- [TASK INSTRUCTIONS]:
For the entries below, print exactly the lines between the line holding "1.3.1 Research Methodology<br />" and the line holding "2.1.1 Global E-CR-Fiberglass", inclusive, and nothing else.

- [RECORDS PROVIDED]:
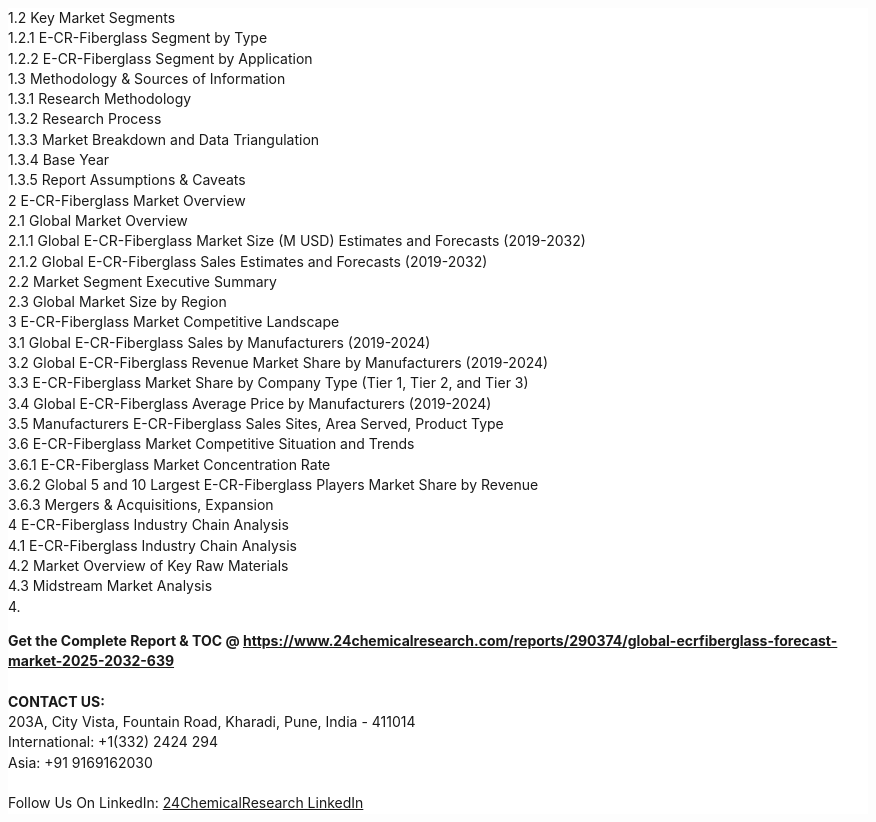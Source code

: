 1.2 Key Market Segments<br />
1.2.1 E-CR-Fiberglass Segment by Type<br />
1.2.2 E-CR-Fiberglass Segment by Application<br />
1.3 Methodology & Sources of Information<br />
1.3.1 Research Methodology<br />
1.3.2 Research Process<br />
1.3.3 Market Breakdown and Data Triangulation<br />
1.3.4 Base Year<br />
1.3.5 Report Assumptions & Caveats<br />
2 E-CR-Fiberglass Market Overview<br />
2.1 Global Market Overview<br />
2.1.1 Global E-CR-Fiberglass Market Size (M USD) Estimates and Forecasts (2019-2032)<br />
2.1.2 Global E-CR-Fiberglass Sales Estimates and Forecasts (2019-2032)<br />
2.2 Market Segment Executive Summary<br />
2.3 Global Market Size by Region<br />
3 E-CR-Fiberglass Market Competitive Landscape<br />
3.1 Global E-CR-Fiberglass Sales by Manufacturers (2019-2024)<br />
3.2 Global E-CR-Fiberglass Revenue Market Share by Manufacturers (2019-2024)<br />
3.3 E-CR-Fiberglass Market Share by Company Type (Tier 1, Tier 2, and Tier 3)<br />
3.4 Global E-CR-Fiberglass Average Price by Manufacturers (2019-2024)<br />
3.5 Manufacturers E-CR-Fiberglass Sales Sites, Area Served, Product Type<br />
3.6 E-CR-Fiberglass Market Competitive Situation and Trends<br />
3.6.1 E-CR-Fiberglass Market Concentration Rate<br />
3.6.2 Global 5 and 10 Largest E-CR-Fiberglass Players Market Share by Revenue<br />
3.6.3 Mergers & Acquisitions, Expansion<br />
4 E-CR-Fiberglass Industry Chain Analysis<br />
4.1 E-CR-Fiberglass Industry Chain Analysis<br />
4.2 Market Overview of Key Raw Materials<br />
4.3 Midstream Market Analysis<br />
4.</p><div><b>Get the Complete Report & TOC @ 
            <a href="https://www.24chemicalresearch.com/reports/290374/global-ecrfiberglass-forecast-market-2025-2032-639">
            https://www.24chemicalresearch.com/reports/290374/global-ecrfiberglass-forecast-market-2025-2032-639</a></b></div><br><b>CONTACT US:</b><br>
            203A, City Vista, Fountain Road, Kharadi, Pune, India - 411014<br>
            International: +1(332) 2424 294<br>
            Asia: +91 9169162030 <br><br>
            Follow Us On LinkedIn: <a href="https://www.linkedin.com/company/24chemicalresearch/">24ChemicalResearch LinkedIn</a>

- [EXERCISE ANSWER]:
1.3.1 Research Methodology<br />
1.3.2 Research Process<br />
1.3.3 Market Breakdown and Data Triangulation<br />
1.3.4 Base Year<br />
1.3.5 Report Assumptions & Caveats<br />
2 E-CR-Fiberglass Market Overview<br />
2.1 Global Market Overview<br />
2.1.1 Global E-CR-Fiberglass Market Size (M USD) Estimates and Forecasts (2019-2032)<br />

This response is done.